Carrle Friedrich Philipp, Hollenbenders Yasmin, Reichenbach Alexandra
Center for Machine Learning, Heilbronn University, Heilbronn, Germany.
Medical Faculty Heidelberg, University of Heidelberg, Heidelberg, Germany.
Front Neurosci. 2023 Oct 2;17:1219133. doi: 10.3389/fnins.2023.1219133. eCollection 2023.
Major depressive disorder (MDD) is the most common mental disorder worldwide, leading to impairment in quality and independence of life. Electroencephalography (EEG) biomarkers processed with machine learning (ML) algorithms have been explored for objective diagnoses with promising results. However, the generalizability of those models, a prerequisite for clinical application, is restricted by small datasets. One approach to train ML models with good generalizability is complementing the original with synthetic data produced by generative algorithms. Another advantage of synthetic data is the possibility of publishing the data for other researchers without risking patient data privacy. Synthetic EEG time-series have not yet been generated for two clinical populations like MDD patients and healthy controls.

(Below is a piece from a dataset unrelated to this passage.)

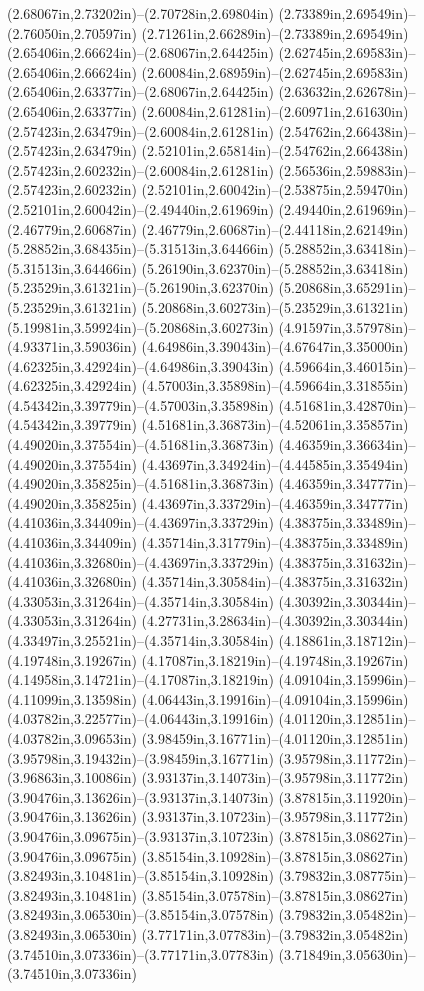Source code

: (2.68067in,2.73202in)--(2.70728in,2.69804in) (2.73389in,2.69549in)--(2.76050in,2.70597in) (2.71261in,2.66289in)--(2.73389in,2.69549in) (2.65406in,2.66624in)--(2.68067in,2.64425in) (2.62745in,2.69583in)--(2.65406in,2.66624in) (2.60084in,2.68959in)--(2.62745in,2.69583in) (2.65406in,2.63377in)--(2.68067in,2.64425in) (2.63632in,2.62678in)--(2.65406in,2.63377in) (2.60084in,2.61281in)--(2.60971in,2.61630in) (2.57423in,2.63479in)--(2.60084in,2.61281in) (2.54762in,2.66438in)--(2.57423in,2.63479in) (2.52101in,2.65814in)--(2.54762in,2.66438in) (2.57423in,2.60232in)--(2.60084in,2.61281in) (2.56536in,2.59883in)--(2.57423in,2.60232in) (2.52101in,2.60042in)--(2.53875in,2.59470in) (2.52101in,2.60042in)--(2.49440in,2.61969in) (2.49440in,2.61969in)--(2.46779in,2.60687in) (2.46779in,2.60687in)--(2.44118in,2.62149in) (5.28852in,3.68435in)--(5.31513in,3.64466in) (5.28852in,3.63418in)--(5.31513in,3.64466in) (5.26190in,3.62370in)--(5.28852in,3.63418in) (5.23529in,3.61321in)--(5.26190in,3.62370in) (5.20868in,3.65291in)--(5.23529in,3.61321in) (5.20868in,3.60273in)--(5.23529in,3.61321in) (5.19981in,3.59924in)--(5.20868in,3.60273in) (4.91597in,3.57978in)--(4.93371in,3.59036in) (4.64986in,3.39043in)--(4.67647in,3.35000in) (4.62325in,3.42924in)--(4.64986in,3.39043in) (4.59664in,3.46015in)--(4.62325in,3.42924in) (4.57003in,3.35898in)--(4.59664in,3.31855in) (4.54342in,3.39779in)--(4.57003in,3.35898in) (4.51681in,3.42870in)--(4.54342in,3.39779in) (4.51681in,3.36873in)--(4.52061in,3.35857in) (4.49020in,3.37554in)--(4.51681in,3.36873in) (4.46359in,3.36634in)--(4.49020in,3.37554in) (4.43697in,3.34924in)--(4.44585in,3.35494in) (4.49020in,3.35825in)--(4.51681in,3.36873in) (4.46359in,3.34777in)--(4.49020in,3.35825in) (4.43697in,3.33729in)--(4.46359in,3.34777in) (4.41036in,3.34409in)--(4.43697in,3.33729in) (4.38375in,3.33489in)--(4.41036in,3.34409in) (4.35714in,3.31779in)--(4.38375in,3.33489in) (4.41036in,3.32680in)--(4.43697in,3.33729in) (4.38375in,3.31632in)--(4.41036in,3.32680in) (4.35714in,3.30584in)--(4.38375in,3.31632in) (4.33053in,3.31264in)--(4.35714in,3.30584in) (4.30392in,3.30344in)--(4.33053in,3.31264in) (4.27731in,3.28634in)--(4.30392in,3.30344in) (4.33497in,3.25521in)--(4.35714in,3.30584in) (4.18861in,3.18712in)--(4.19748in,3.19267in) (4.17087in,3.18219in)--(4.19748in,3.19267in) (4.14958in,3.14721in)--(4.17087in,3.18219in) (4.09104in,3.15996in)--(4.11099in,3.13598in) (4.06443in,3.19916in)--(4.09104in,3.15996in) (4.03782in,3.22577in)--(4.06443in,3.19916in) (4.01120in,3.12851in)--(4.03782in,3.09653in) (3.98459in,3.16771in)--(4.01120in,3.12851in) (3.95798in,3.19432in)--(3.98459in,3.16771in) (3.95798in,3.11772in)--(3.96863in,3.10086in) (3.93137in,3.14073in)--(3.95798in,3.11772in) (3.90476in,3.13626in)--(3.93137in,3.14073in) (3.87815in,3.11920in)--(3.90476in,3.13626in) (3.93137in,3.10723in)--(3.95798in,3.11772in) (3.90476in,3.09675in)--(3.93137in,3.10723in) (3.87815in,3.08627in)--(3.90476in,3.09675in) (3.85154in,3.10928in)--(3.87815in,3.08627in) (3.82493in,3.10481in)--(3.85154in,3.10928in) (3.79832in,3.08775in)--(3.82493in,3.10481in) (3.85154in,3.07578in)--(3.87815in,3.08627in) (3.82493in,3.06530in)--(3.85154in,3.07578in) (3.79832in,3.05482in)--(3.82493in,3.06530in) (3.77171in,3.07783in)--(3.79832in,3.05482in) (3.74510in,3.07336in)--(3.77171in,3.07783in) (3.71849in,3.05630in)--(3.74510in,3.07336in)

We first reviewed 27 studies presenting EEG data augmentation with generative algorithms for classification tasks, like diagnosis, for the possibilities and shortcomings of recent methods. The subsequent empirical study generated EEG time-series based on two public datasets with 30/28 and 24/29 subjects (MDD/controls). To obtain baseline diagnostic accuracies, convolutional neural networks (CNN) were trained with time-series from each dataset. The data were synthesized with generative adversarial networks (GAN) consisting of CNNs. We evaluated the synthetic data qualitatively and quantitatively and finally used it for re-training the diagnostic model.

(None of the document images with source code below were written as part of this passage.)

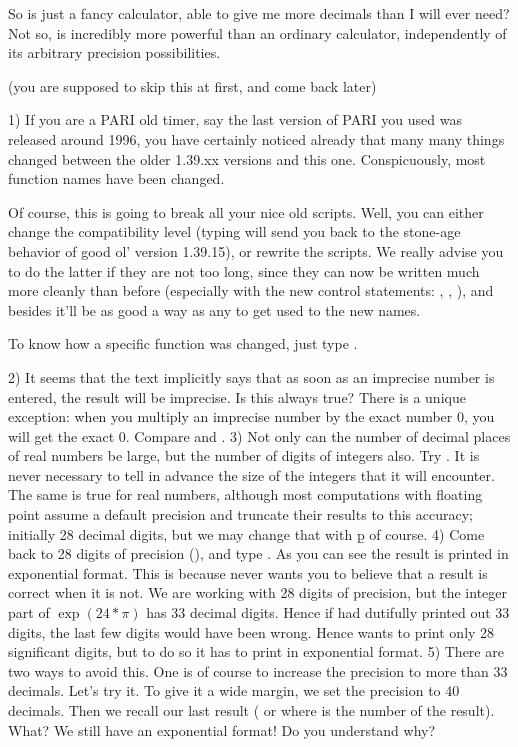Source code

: So  is just a fancy calculator, able to give me more decimals than I
will ever need? Not so,  is incredibly more powerful than an ordinary
calculator, independently of its arbitrary precision possibilities.

 (you are supposed to skip this at first,
and come back later)

1) If you are a PARI old timer, say the last version of PARI you used was
released around 1996, you have certainly noticed already that many many
things changed between the older 1.39.xx versions and this one.
Conspicuously, most function names have been changed.

Of course, this is going to break all your nice old scripts. Well, you can
either change the compatibility level (typing 
will send you back to the stone-age behavior of good ol' version 1.39.15),
or rewrite the scripts. We really advise you to do the latter if they are not
too long, since they can now be written much more cleanly than before
(especially with the new control statements: , ,
), and besides it'll be as good a way as any to get used to the
new names.

To know how a specific function was changed, just type .

2) It seems that the text implicitly says that as soon as an imprecise number
is entered, the result will be imprecise. Is this always true? There is a
unique exception: when you multiply an imprecise number by the exact number
0, you will get the exact 0. Compare  and .
\smallskip
%
3) Not only can the number of decimal places of real numbers be large, but
the number of digits of integers also. Try . It is never necessary
to tell  in advance the size of the integers that it will encounter.
The same is true for real numbers, although most computations with floating
point assume a default precision and truncate their results to this accuracy;
initially 28 decimal digits, but we may change that with \b{p} of course.
\smallskip
%
4) Come back to 28 digits of precision (), and type
. As you can see the result is printed in exponential format.
This is because  never wants you to believe that a result is correct
when it is not. We are working with 28 digits of precision, but the integer
part of $\exp(24*\pi)$ has 33 decimal digits. Hence if  had dutifully
printed out 33 digits, the last few digits would have been wrong. Hence
 wants to print only 28 significant digits, but to do so it has to
print in exponential format. \smallskip
%
5) There are two ways to avoid this. One is of course to increase the
precision to more than 33 decimals. Let's try it. To give it a wide margin,
we set the precision to 40 decimals. Then we recall our last result (\kbd{\%}
or  where  is the number of the result). What? We still have
an exponential format! Do you understand why?

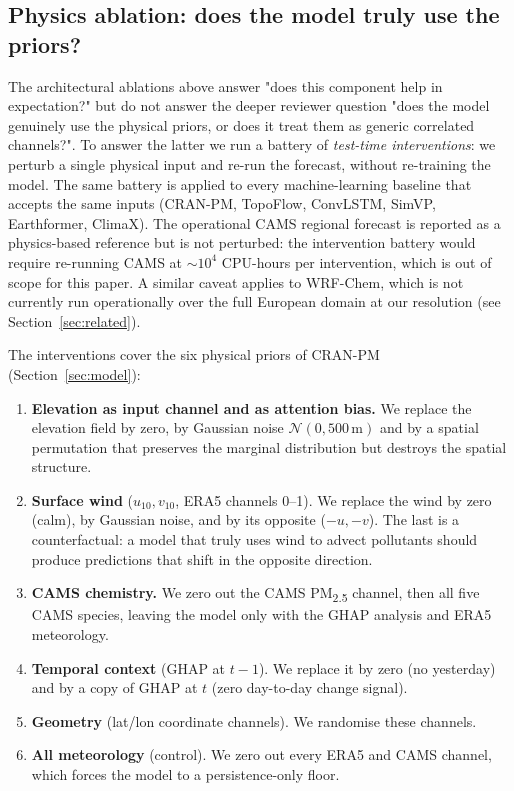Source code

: 

\subsection{Physics ablation: does the model truly use the priors?}
\label{sec:phys_ablation}

The architectural ablations above answer "does this component help
in expectation?" but do not answer the deeper reviewer question
"does the model genuinely use the physical priors, or does it
treat them as generic correlated channels?". To answer the latter
we run a battery of \emph{test-time interventions}: we perturb a
single physical input and re-run the forecast, without re-training
the model. The same battery is applied to every machine-learning
baseline that accepts the same inputs (CRAN-PM, TopoFlow, ConvLSTM,
SimVP, Earthformer, ClimaX). The operational CAMS regional forecast
is reported as a physics-based reference but is not perturbed: the
intervention battery would require re-running CAMS at $\sim 10^4$
CPU-hours per intervention, which is out of scope for this paper. A
similar caveat applies to WRF-Chem, which is not currently run
operationally over the full European domain at our resolution
(see Section~\ref{sec:related}).

The interventions cover the six physical priors of CRAN-PM
(Section~\ref{sec:model}):

\begin{enumerate}
\item \textbf{Elevation as input channel and as attention bias.}
We replace the elevation field by zero, by Gaussian noise
$\mathcal{N}(0, 500\,\text{m})$ and by a spatial permutation that
preserves the marginal distribution but destroys the spatial
structure.
\item \textbf{Surface wind} ($u_{10}, v_{10}$, ERA5 channels 0--1).
We replace the wind by zero (calm), by Gaussian noise, and by its
opposite ($-u, -v$). The last is a counterfactual: a model that
truly uses wind to advect pollutants should produce predictions
that shift in the opposite direction.
\item \textbf{CAMS chemistry.} We zero out the CAMS PM\textsubscript{2.5}
channel, then all five CAMS species, leaving the model only with
the GHAP analysis and ERA5 meteorology.
\item \textbf{Temporal context} (GHAP at $t-1$). We replace it by
zero (no yesterday) and by a copy of GHAP at $t$ (zero day-to-day
change signal).
\item \textbf{Geometry} (lat/lon coordinate channels). We
randomise these channels.
\item \textbf{All meteorology} (control). We zero out every ERA5
and CAMS channel, which forces the model to a persistence-only
floor.
\end{enumerate}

The reviewed studies improved their classification accuracies by between 1 and 40% with the synthetic data. Our own diagnostic accuracy improved up to 10% for one dataset but not significantly for the other. We found a rich repertoire of generative models in the reviewed literature, solving various technical issues. A major shortcoming in the field is the lack of meaningful evaluation metrics for synthetic data. The few studies analyzing the data in the frequency domain, including our own, show that only some features can be produced truthfully.
The systematic review combined with our own investigation provides an overview of the available methods for generating EEG data for a classification task, their possibilities, and shortcomings. The approach is promising and the technical basis is set. For a broad application of these techniques in neuroscience research or clinical application, the methods need fine-tuning facilitated by domain expertise in (clinical) EEG research.
重度抑郁症(MDD)是全球最常见的精神障碍,会导致生活质量和独立性受损。人们已经探索了使用机器学习(ML)算法处理脑电图(EEG)生物标志物以进行客观诊断,并取得了有前景的结果。然而,这些模型的可推广性(临床应用的一个先决条件)受到小数据集的限制。训练具有良好可推广性的ML模型的一种方法是用生成算法产生的合成数据来补充原始数据。合成数据的另一个优点是有可能将数据发布给其他研究人员,而不会冒患者数据隐私泄露的风险。尚未针对像MDD患者和健康对照这样的两个临床群体生成合成EEG时间序列。
我们首先回顾了27项研究,这些研究展示了使用生成算法进行EEG数据增强以用于分类任务(如诊断),分析了近期方法的可能性和缺点。随后的实证研究基于两个分别有30/28和24/29名受试者(MDD/对照)的公共数据集生成了EEG时间序列。为了获得基线诊断准确率,使用来自每个数据集的时间序列训练卷积神经网络(CNN)。数据是用由CNN组成的生成对抗网络(GAN)合成的。我们对合成数据进行了定性和定量评估,最后将其用于重新训练诊断模型。
经审查的研究使用合成数据后分类准确率提高了1%至40%。我们自己的诊断准确率在一个数据集上提高了高达10%,但在另一个数据集上没有显著提高。我们在经审查的文献中发现了丰富的生成模型库,解决了各种技术问题。该领域的一个主要缺点是缺乏针对合成数据的有意义的评估指标。包括我们自己的研究在内,少数在频域分析数据的研究表明,只有一些特征能够被真实地生成。
系统综述结合我们自己的调查,概述了用于为分类任务生成EEG数据的现有方法、它们的可能性和缺点。该方法很有前景,技术基础已经奠定。为了这些技术在神经科学研究或临床应用中的广泛应用,需要(临床)EEG研究领域的专业知识来对方法进行微调。